Il credo rock degli U2
L’urlo di Bono: «In questi momenti di paura conserviamo la fede, la pace e la compassione»
Uniti si vince, in nome del rock e degli U2. È la lezione più forte di questo «The Joshua Tree Tour», celebrazione dei trent’anni dell’album che trasformò i quattro ragazzi di Dublino in rock’n’roll star e che ieri (si replica stasera) ha trasformato lo stadio Olimpico di Roma in un’arena rock. Una folla di 58 mila persone ha accolto Bono & co. nel primo dei due appuntamenti romani, gli unici in Italia.
La politica, la musica, le donne. Benvenuti nella festa blindatissima degli U2: strade chiuse intorno allo stadio, lunghissime file (che però scorrono velocemente) davanti ai metal detector, poliziotti che controllano dentro e fuori l’Olimpico. La serata è aperta da Noel Gallagher con i suoi High Flying Birds: il principe del brit pop riempiva gli stadi quando con l’irrequieto fratello Liam si esibiva sotto il segno degli Oasis, dopo la separazione è diventato, anche se di lusso, soltanto una «spalla» per le vere rockstar. Che salgono sul palco poco dopo le 21: Bono Vox (57 anni) e i suoi compagni di viaggio The Edge, (chitarra), Adam Clayton (basso), e Larry Mullen jr (batteria).
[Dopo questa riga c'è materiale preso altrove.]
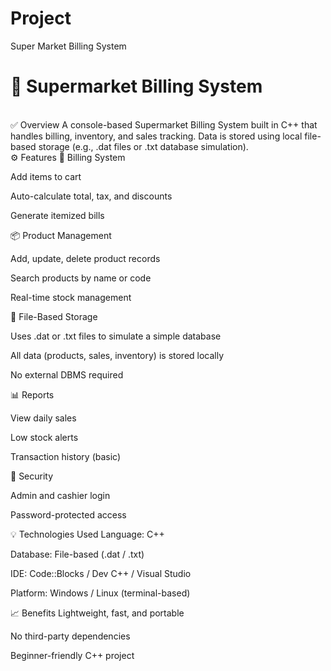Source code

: # Project
Super Market Billing System
<br>
# 🛒 Supermarket Billing System
<br>
✅ Overview
A console-based Supermarket Billing System built in C++ that handles billing, inventory, and sales tracking. Data is stored using local file-based storage (e.g., .dat files or .txt database simulation).
<br>
⚙️ Features
🧾 Billing System

Add items to cart

Auto-calculate total, tax, and discounts

Generate itemized bills

📦 Product Management

Add, update, delete product records

Search products by name or code

Real-time stock management

💽 File-Based Storage

Uses .dat or .txt files to simulate a simple database

All data (products, sales, inventory) is stored locally

No external DBMS required

📊 Reports

View daily sales

Low stock alerts

Transaction history (basic)

🔐 Security

Admin and cashier login

Password-protected access

💡 Technologies Used
Language: C++

Database: File-based (.dat / .txt)

IDE: Code::Blocks / Dev C++ / Visual Studio

Platform: Windows / Linux (terminal-based)

📈 Benefits
Lightweight, fast, and portable

No third-party dependencies

Beginner-friendly C++ project





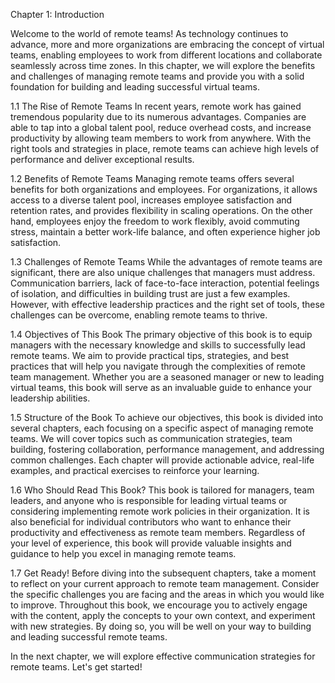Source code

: Chapter 1: Introduction

Welcome to the world of remote teams! As technology continues to advance, more and more organizations are embracing the concept of virtual teams, enabling employees to work from different locations and collaborate seamlessly across time zones. In this chapter, we will explore the benefits and challenges of managing remote teams and provide you with a solid foundation for building and leading successful virtual teams.

1.1 The Rise of Remote Teams In recent years, remote work has gained tremendous popularity due to its numerous advantages. Companies are able to tap into a global talent pool, reduce overhead costs, and increase productivity by allowing team members to work from anywhere. With the right tools and strategies in place, remote teams can achieve high levels of performance and deliver exceptional results.

1.2 Benefits of Remote Teams Managing remote teams offers several benefits for both organizations and employees. For organizations, it allows access to a diverse talent pool, increases employee satisfaction and retention rates, and provides flexibility in scaling operations. On the other hand, employees enjoy the freedom to work flexibly, avoid commuting stress, maintain a better work-life balance, and often experience higher job satisfaction.

1.3 Challenges of Remote Teams While the advantages of remote teams are significant, there are also unique challenges that managers must address. Communication barriers, lack of face-to-face interaction, potential feelings of isolation, and difficulties in building trust are just a few examples. However, with effective leadership practices and the right set of tools, these challenges can be overcome, enabling remote teams to thrive.

1.4 Objectives of This Book The primary objective of this book is to equip managers with the necessary knowledge and skills to successfully lead remote teams. We aim to provide practical tips, strategies, and best practices that will help you navigate through the complexities of remote team management. Whether you are a seasoned manager or new to leading virtual teams, this book will serve as an invaluable guide to enhance your leadership abilities.

1.5 Structure of the Book To achieve our objectives, this book is divided into several chapters, each focusing on a specific aspect of managing remote teams. We will cover topics such as communication strategies, team building, fostering collaboration, performance management, and addressing common challenges. Each chapter will provide actionable advice, real-life examples, and practical exercises to reinforce your learning.

1.6 Who Should Read This Book? This book is tailored for managers, team leaders, and anyone who is responsible for leading virtual teams or considering implementing remote work policies in their organization. It is also beneficial for individual contributors who want to enhance their productivity and effectiveness as remote team members. Regardless of your level of experience, this book will provide valuable insights and guidance to help you excel in managing remote teams.

1.7 Get Ready! Before diving into the subsequent chapters, take a moment to reflect on your current approach to remote team management. Consider the specific challenges you are facing and the areas in which you would like to improve. Throughout this book, we encourage you to actively engage with the content, apply the concepts to your own context, and experiment with new strategies. By doing so, you will be well on your way to building and leading successful remote teams.

In the next chapter, we will explore effective communication strategies for remote teams. Let's get started!
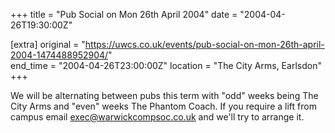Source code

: +++
title = "Pub Social on Mon 26th April 2004"
date = "2004-04-26T19:30:00Z"

[extra]
original = "https://uwcs.co.uk/events/pub-social-on-mon-26th-april-2004-1474488952904/"    
end_time = "2004-04-26T23:00:00Z"
location = "The City Arms, Earlsdon"
+++

We will be alternating between pubs this term with "odd" weeks being The City Arms and "even" weeks The Phantom Coach. If you require a lift from campus email exec@warwickcompsoc.co.uk and we'll try to arrange it.

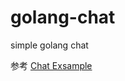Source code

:# golang-chat
simple golang chat

参考 [Chat Exsample](https://github.com/gorilla/websocket/tree/master/examples/chat)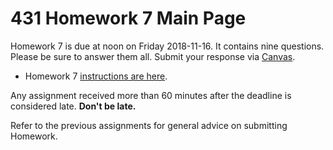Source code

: # 431 Homework 7 Main Page

Homework 7 is due at noon on Friday 2018-11-16. It contains nine questions. Please be sure to answer them all. Submit your response via [Canvas](https://canvas.case.edu/).

- Homework 7 [instructions are here](https://github.com/THOMASELOVE/431-2018/blob/master/homework/Homework7/431-2018-hw7.md). 

Any assignment received more than 60 minutes after the deadline is considered late. **Don't be late.**

Refer to the previous assignments for general advice on submitting Homework.
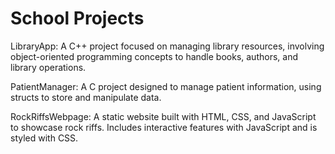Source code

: # School Projects

LibraryApp:
A C++ project focused on managing library resources, involving object-oriented programming concepts to handle books, authors, and library operations.

PatientManager:
A C project designed to manage patient information, using structs to store and manipulate data.

RockRiffsWebpage:
A static website built with HTML, CSS, and JavaScript to showcase rock riffs. Includes interactive features with JavaScript and is styled with CSS.

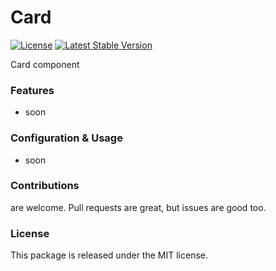 # Card

[![License](https://poser.pugx.org/laravel-enso/card/license)](https://packagist.org/packages/laravel-enso/card)
[![Latest Stable Version](https://poser.pugx.org/laravel-enso/card/version)](https://packagist.org/packages/laravel-enso/card)

Card component

### Features

- soon

### Configuration & Usage

- soon

### Contributions

are welcome. Pull requests are great, but issues are good too.

### License

This package is released under the MIT license.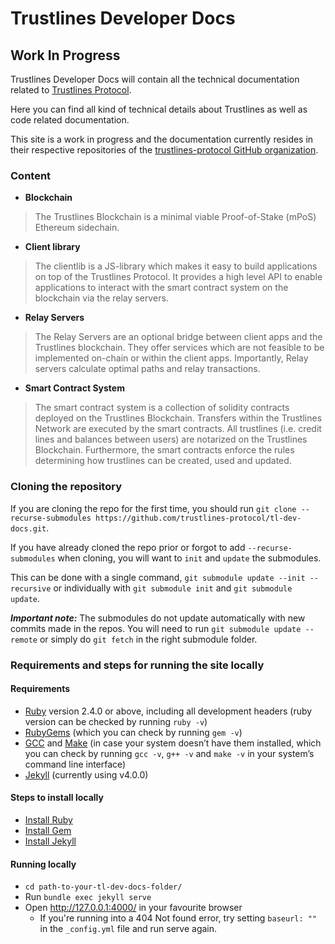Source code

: # Trustlines Developer Docs

## Work In Progress

Trustlines Developer Docs will contain all the technical documentation related to [Trustlines Protocol](https://trustlines.foundation/protocol.html).

Here you can find all kind of technical details about Trustlines as well as code related documentation.

This site is a work in progress and the documentation currently resides in their respective repositories of the [trustlines-protocol GitHub organization](https://github.com/trustlines-protocol/).

### Content

- **Blockchain**

> The Trustlines Blockchain is a minimal viable Proof-of-Stake (mPoS) Ethereum sidechain.

- **Client library**

> The clientlib is a JS-library which makes it easy to build applications on top of the Trustlines Protocol. It provides a high level API to enable applications to interact with the smart contract system on the blockchain via the relay servers.

- **Relay Servers**

> The Relay Servers are an optional bridge between client apps and the Trustlines blockchain. They offer services which are not feasible to be implemented on-chain or within the client apps. Importantly, Relay servers calculate optimal paths and relay transactions.

- **Smart Contract System**

> The smart contract system is a collection of solidity contracts deployed on the Trustlines Blockchain. Transfers within the Trustlines Network are executed by the smart contracts. All trustlines (i.e. credit lines and balances between users) are notarized on the Trustlines Blockchain. Furthermore, the smart contracts enforce the rules determining how trustlines can be created, used and updated.

### Cloning the repository

If you are cloning the repo for the first time, you should run `git clone --recurse-submodules https://github.com/trustlines-protocol/tl-dev-docs.git`.	

If you have already cloned the repo prior or forgot to add `--recurse-submodules` when cloning, you will want to `init` and `update` the submodules.	

This can be done with a single command, `git submodule update --init --recursive` or individually with `git submodule init` and `git submodule update`.	

**_Important note:_** The submodules do not update automatically with new commits made in the repos. You will need to run `git submodule update --remote` or simply do `git fetch` in the right submodule folder.	

### Requirements and steps for running the site locally

#### Requirements

- [Ruby](https://www.ruby-lang.org/en/downloads/) version 2.4.0 or above, including all development headers (ruby version can be checked by running `ruby -v`)
- [RubyGems](https://rubygems.org/pages/download) (which you can check by running `gem -v`)
- [GCC](https://gcc.gnu.org/install/) and [Make](https://www.gnu.org/software/make/) (in case your system doesn’t have them installed, which you can check by running `gcc -v`, `g++ -v` and `make -v` in your system’s command line interface)
- [Jekyll](https://jekyllrb.com/) (currently using v4.0.0)

#### Steps to install locally

- [Install Ruby](https://www.ruby-lang.org/en/documentation/installation/)
- [Install Gem](https://rubygems.org/pages/download)
- [Install Jekyll](https://jekyllrb.com/docs/installation/)

#### Running locally
- `cd path-to-your-tl-dev-docs-folder/`
- Run `bundle exec jekyll serve`
- Open http://127.0.0.1:4000/ in your favourite browser
  - If you're running into a 404 Not found error, try setting `baseurl: ""` in the `_config.yml` file and run serve again.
L’acustica è terribile ma l’avgio vio è comunque da brivido. Si comincia con una manciata di canzoni incise prima del 1987: «Sunday Bloody Sunday», con lo stadio che si tinge di rosso, «New Year’s Day», la folla con le braccia in alto e Bono che incita: «Voglio vederti Roma». Poi, ringrazia il pubblico «per averci fatto tornare qui, dove è sepolto il poeta Keats, uno dei miei eroi». Intona «Bad» e la mischia con «Heroes», omag- a David Bowie, poi tutto lo stadio si scatena su «Pride». «In un momento di paura — dice Bono — conserviamo la compassione, la fede, la pace».
Ma il cuore del live batte su «The Joshua Tree» eseguito per intero. L’album è percorso dal sacro fuoco dell’impegno, con una precisa destinazione musicale: l’America, patria del mito ma anche, ieri come oggi, di un sogno andato in frantumi. Blues, country, gospel uniti alla potenza melodica delle canzoni e alle radici degli U2 (fra post punk e folk irlandese) fanno da sfondo a denunce sociali, storie e invettive.
Il maxischermo allungato alle spalle del quartetto irlandese rimanda la sagoma nera dell’albero che ha dato il titolo all’album capolavoro da 25 milioni di copie vendute, seguita dai video firmati da Anton Corbijn. Un racconto per immagini in bianco e nero o con colori psichedelici che ritrae l’America rurale, i paesaggi desertici tagliati in due dalle highway.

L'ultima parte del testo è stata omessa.